Finalement le matin arriva. Le matin arrive toujours. Il y a toujours quelque chose de perdu dans la nuit, un prix à payer pour la lumière.

Art et politique à Constantinople

« Le seigneur des empereurs » est le deuxième volet du diptyque consacré par Guy Gavriel Kay à la ville de Sarance et au règne de l’empereur Valerius et de son impératrice Alixana. Pour rappel, l’auteur est passé maître dans l’art de mêler histoire et fantasy en proposant des univers empreints de magie mais très largement inspirés de périodes historiques bien précises. Dans le cas présent, nous sommes au VIe siècle après J.-C., à Constantinople, sous le règne de l’empereur Justinien qui vient d’ordonner la création d’un magnifique sanctuaire (la basilique Sainte-Sophie) dont les murs doivent être ornés de mosaïques. C’est pour mener à bien ce projet titanesque que Crispin, artiste talentueux mais taiseux et ravagé par la mort de sa femme et de ses deux filles suite à une épidémie de peste, a quitté son pays et s’est rapidement retrouvé entraîné dans des intrigues de cours qui pourraient bien transformer radicalement le visage de l’empire.
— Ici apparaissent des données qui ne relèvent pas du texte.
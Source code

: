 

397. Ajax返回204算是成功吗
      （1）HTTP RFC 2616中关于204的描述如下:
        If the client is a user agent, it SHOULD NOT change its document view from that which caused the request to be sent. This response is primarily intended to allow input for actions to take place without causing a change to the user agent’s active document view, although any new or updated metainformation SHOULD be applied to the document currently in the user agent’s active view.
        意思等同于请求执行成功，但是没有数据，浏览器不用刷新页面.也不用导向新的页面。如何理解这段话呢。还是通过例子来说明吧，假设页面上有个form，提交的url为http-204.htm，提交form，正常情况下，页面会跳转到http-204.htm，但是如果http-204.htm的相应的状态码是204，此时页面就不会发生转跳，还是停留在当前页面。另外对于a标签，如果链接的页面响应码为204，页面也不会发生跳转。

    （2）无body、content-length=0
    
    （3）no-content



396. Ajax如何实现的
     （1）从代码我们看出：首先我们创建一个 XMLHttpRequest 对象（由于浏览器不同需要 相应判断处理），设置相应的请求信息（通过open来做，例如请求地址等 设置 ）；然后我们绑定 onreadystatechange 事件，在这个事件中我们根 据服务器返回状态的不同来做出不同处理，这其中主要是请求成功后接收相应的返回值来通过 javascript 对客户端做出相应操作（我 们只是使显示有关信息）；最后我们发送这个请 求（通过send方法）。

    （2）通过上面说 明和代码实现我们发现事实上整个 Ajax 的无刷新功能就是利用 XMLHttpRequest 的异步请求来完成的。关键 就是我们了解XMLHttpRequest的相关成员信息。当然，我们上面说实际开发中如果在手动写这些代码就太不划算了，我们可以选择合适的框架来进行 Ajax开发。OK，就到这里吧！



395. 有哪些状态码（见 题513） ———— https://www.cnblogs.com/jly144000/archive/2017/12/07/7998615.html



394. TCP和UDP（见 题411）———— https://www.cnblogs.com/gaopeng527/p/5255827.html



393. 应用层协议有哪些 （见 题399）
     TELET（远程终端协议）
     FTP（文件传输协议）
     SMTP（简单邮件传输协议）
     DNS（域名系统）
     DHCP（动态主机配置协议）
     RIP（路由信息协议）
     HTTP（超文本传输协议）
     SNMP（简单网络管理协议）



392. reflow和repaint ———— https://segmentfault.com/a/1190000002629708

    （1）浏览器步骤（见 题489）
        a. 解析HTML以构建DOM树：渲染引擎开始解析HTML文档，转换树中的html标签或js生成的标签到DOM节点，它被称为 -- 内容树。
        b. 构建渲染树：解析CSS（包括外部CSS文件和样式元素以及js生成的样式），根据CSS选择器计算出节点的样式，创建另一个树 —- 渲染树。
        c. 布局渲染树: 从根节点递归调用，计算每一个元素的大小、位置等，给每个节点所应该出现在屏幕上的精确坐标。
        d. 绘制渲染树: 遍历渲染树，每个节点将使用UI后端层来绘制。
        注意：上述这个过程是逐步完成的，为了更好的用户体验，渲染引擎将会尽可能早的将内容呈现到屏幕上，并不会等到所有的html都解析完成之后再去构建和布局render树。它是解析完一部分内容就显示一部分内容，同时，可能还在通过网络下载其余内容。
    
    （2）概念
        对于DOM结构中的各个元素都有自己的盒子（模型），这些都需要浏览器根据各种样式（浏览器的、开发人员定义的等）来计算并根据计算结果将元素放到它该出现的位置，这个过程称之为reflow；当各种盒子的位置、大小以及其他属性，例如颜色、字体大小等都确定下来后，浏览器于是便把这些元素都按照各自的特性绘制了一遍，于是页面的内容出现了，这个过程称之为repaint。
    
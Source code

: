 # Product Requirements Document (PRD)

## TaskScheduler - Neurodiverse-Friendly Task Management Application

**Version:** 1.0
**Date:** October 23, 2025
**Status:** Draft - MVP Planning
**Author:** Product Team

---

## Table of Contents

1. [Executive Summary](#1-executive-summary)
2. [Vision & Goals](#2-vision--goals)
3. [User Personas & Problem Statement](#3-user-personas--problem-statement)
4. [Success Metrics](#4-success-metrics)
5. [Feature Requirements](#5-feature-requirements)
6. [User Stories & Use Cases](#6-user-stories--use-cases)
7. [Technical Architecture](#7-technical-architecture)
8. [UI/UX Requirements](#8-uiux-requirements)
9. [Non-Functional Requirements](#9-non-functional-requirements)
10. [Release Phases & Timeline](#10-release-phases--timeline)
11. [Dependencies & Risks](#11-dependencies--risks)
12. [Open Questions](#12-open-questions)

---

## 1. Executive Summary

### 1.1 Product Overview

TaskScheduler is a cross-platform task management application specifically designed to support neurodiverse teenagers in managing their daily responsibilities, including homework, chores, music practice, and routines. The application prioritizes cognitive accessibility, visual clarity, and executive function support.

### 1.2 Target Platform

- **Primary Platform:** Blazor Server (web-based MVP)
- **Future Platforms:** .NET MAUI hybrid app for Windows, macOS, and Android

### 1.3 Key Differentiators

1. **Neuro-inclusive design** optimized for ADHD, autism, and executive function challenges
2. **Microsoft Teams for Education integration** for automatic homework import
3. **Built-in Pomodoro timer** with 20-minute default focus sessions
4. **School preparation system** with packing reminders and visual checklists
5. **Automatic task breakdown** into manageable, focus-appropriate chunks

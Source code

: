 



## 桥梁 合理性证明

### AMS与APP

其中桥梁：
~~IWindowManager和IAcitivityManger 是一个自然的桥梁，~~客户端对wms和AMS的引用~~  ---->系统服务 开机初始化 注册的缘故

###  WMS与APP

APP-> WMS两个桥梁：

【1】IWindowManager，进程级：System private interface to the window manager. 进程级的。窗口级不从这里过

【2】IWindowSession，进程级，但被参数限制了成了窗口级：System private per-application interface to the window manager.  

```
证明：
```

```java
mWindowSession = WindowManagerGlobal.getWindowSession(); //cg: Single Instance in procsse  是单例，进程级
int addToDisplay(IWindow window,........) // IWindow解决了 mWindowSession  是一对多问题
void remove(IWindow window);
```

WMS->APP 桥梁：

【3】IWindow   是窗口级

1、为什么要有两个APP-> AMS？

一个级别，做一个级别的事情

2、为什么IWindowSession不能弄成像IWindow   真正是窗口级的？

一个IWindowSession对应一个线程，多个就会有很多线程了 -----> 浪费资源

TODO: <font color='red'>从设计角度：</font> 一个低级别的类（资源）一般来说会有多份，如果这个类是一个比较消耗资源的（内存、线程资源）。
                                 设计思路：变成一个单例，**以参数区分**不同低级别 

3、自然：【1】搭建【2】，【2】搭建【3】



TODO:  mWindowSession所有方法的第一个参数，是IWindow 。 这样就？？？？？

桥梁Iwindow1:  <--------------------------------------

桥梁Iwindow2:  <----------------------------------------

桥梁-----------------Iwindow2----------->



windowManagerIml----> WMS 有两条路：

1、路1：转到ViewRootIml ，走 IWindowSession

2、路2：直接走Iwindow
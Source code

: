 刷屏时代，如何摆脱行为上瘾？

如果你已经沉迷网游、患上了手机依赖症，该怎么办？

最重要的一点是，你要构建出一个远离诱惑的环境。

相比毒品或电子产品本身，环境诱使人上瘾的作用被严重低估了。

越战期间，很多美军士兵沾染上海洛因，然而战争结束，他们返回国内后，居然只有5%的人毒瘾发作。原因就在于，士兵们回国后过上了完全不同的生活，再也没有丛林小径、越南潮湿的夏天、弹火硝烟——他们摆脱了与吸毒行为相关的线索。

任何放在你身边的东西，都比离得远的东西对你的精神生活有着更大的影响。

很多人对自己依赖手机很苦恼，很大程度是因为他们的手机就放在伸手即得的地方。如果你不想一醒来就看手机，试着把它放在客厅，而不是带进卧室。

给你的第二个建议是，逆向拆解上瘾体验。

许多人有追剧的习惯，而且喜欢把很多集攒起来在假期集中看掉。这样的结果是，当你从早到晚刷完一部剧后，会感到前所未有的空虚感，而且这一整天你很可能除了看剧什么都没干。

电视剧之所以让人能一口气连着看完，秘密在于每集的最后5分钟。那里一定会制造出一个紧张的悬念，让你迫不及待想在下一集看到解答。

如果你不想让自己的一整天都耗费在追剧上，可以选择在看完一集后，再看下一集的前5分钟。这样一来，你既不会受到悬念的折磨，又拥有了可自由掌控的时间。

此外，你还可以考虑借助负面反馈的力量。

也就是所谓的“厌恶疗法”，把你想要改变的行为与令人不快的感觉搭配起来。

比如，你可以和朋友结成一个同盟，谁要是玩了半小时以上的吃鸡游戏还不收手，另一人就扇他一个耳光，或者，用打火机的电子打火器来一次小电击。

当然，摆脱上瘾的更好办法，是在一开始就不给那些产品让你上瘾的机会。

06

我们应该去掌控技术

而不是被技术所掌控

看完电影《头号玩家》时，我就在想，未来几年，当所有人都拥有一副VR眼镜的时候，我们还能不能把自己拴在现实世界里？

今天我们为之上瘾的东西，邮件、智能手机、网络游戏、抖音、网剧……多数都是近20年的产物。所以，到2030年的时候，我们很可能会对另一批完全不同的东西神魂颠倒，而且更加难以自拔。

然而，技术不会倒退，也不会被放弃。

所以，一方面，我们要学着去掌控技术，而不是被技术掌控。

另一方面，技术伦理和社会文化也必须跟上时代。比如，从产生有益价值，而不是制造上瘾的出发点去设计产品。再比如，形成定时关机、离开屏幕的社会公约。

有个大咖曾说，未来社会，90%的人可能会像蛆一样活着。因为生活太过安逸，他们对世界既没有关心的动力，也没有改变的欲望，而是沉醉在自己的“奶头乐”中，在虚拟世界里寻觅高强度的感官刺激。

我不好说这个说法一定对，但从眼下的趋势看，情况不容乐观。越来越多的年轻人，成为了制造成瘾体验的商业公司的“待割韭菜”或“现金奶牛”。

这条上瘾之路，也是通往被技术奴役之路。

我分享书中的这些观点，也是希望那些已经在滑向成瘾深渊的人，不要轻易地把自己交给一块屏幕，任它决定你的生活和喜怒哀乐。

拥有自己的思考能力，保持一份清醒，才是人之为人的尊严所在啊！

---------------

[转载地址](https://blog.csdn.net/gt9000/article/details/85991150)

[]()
Le premier tome était consacré au trajet mouvementé du mosaïste vers la ville de Sarance ainsi qu’à ses premiers pas dans la capitale, avec son inévitable lot de rencontres. Avec cette deuxième partie, Guy Gavriel Kay continue de mêler petite et grande histoire avec un sens du rythme et une sensibilité difficiles à égaler et qui font de ce diptyque certainement l’une de ses œuvres les plus abouties. On retrouve donc ici la plupart des acteurs entrés en scène dans « Voile vers Sarance » : un mosaïste désireux de se retirer du monde mais qui ne peut l’empêcher de venir sans cesse frapper à sa porte ; un empereur désireux de donner un nouveau visage au monde et une impératrice dévouée mais possédant ses propres désirs ; une reine en exil mais déterminée à reprendre sa couronne ; et enfin une famille humiliée et rongée par la haine dont les membres pourraient tout à fait être enclin à basculer du côté de la vengeance, et dépit des honneurs qui leur ont été rendus. A cela s’ajoute toute une galerie de personnages secondaires dont les actions auront certainement moins d’impacts, si ce n’est aucun, sur la marche du monde mais dont le parcours et le destin en viennent à figurer parmi les principales préoccupations du lecteur.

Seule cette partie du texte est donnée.